** Task instructions **
Using the data below, please return every line exactly as given.

Listed records: Begin

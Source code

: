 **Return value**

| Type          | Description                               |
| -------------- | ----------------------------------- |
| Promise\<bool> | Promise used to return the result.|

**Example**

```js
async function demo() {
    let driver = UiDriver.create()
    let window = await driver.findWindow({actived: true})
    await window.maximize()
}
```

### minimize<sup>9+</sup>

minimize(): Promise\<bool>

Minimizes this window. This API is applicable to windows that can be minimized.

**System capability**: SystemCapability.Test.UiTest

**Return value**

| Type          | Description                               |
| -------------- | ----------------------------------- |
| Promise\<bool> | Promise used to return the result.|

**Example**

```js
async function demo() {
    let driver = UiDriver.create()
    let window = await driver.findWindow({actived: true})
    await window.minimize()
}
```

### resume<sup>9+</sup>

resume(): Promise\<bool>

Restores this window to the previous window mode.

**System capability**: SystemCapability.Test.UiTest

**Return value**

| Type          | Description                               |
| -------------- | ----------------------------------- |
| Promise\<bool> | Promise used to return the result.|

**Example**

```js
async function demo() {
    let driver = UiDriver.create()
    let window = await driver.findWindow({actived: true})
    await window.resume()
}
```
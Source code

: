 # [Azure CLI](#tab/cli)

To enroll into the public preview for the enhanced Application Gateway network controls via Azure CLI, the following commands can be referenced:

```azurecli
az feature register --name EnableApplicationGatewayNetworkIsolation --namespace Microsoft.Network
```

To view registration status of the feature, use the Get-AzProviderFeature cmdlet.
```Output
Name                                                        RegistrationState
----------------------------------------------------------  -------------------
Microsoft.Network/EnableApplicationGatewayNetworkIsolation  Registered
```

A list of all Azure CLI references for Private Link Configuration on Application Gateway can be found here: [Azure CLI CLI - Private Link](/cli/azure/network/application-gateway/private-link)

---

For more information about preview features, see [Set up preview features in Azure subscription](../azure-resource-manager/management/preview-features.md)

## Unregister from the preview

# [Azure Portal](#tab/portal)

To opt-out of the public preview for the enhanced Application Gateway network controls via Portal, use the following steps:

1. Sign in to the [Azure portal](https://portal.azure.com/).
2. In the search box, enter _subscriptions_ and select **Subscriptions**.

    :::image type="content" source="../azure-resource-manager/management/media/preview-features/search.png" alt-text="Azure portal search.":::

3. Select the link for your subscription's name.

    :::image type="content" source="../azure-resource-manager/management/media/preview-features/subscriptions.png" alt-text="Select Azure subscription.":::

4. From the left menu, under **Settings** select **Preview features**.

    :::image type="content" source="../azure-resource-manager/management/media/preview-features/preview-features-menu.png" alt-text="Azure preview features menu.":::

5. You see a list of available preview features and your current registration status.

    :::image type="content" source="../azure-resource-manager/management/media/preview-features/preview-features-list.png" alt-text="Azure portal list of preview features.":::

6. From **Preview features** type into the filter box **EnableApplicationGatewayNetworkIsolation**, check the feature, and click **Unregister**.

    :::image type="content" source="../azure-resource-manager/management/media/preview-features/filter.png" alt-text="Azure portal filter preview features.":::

Listed records: End

** Answer to this task **
Source code

: **Return value**

| Type          | Description                               |
| -------------- | ----------------------------------- |
| Promise\<bool> | Promise used to return the result.|

**Example**

```js
async function demo() {
    let driver = UiDriver.create()
    let window = await driver.findWindow({actived: true})
    await window.maximize()
}
```

### minimize<sup>9+</sup>

minimize(): Promise\<bool>

Minimizes this window. This API is applicable to windows that can be minimized.

**System capability**: SystemCapability.Test.UiTest

**Return value**

| Type          | Description                               |
| -------------- | ----------------------------------- |
| Promise\<bool> | Promise used to return the result.|

**Example**

```js
async function demo() {
    let driver = UiDriver.create()
    let window = await driver.findWindow({actived: true})
    await window.minimize()
}
```

### resume<sup>9+</sup>

resume(): Promise\<bool>

Restores this window to the previous window mode.

**System capability**: SystemCapability.Test.UiTest

**Return value**

| Type          | Description                               |
| -------------- | ----------------------------------- |
| Promise\<bool> | Promise used to return the result.|

**Example**

```js
async function demo() {
    let driver = UiDriver.create()
    let window = await driver.findWindow({actived: true})
    await window.resume()
}
```
Source code

: # [Azure CLI](#tab/cli)

To enroll into the public preview for the enhanced Application Gateway network controls via Azure CLI, the following commands can be referenced:

```azurecli
az feature register --name EnableApplicationGatewayNetworkIsolation --namespace Microsoft.Network
```

To view registration status of the feature, use the Get-AzProviderFeature cmdlet.
```Output
Name                                                        RegistrationState
----------------------------------------------------------  -------------------
Microsoft.Network/EnableApplicationGatewayNetworkIsolation  Registered
```

A list of all Azure CLI references for Private Link Configuration on Application Gateway can be found here: [Azure CLI CLI - Private Link](/cli/azure/network/application-gateway/private-link)

---

For more information about preview features, see [Set up preview features in Azure subscription](../azure-resource-manager/management/preview-features.md)

## Unregister from the preview

# [Azure Portal](#tab/portal)

To opt-out of the public preview for the enhanced Application Gateway network controls via Portal, use the following steps:

1. Sign in to the [Azure portal](https://portal.azure.com/).
2. In the search box, enter _subscriptions_ and select **Subscriptions**.

    :::image type="content" source="../azure-resource-manager/management/media/preview-features/search.png" alt-text="Azure portal search.":::

3. Select the link for your subscription's name.

    :::image type="content" source="../azure-resource-manager/management/media/preview-features/subscriptions.png" alt-text="Select Azure subscription.":::

4. From the left menu, under **Settings** select **Preview features**.

    :::image type="content" source="../azure-resource-manager/management/media/preview-features/preview-features-menu.png" alt-text="Azure preview features menu.":::

5. You see a list of available preview features and your current registration status.

    :::image type="content" source="../azure-resource-manager/management/media/preview-features/preview-features-list.png" alt-text="Azure portal list of preview features.":::

6. From **Preview features** type into the filter box **EnableApplicationGatewayNetworkIsolation**, check the feature, and click **Unregister**.

    :::image type="content" source="../azure-resource-manager/management/media/preview-features/filter.png" alt-text="Azure portal filter preview features.":::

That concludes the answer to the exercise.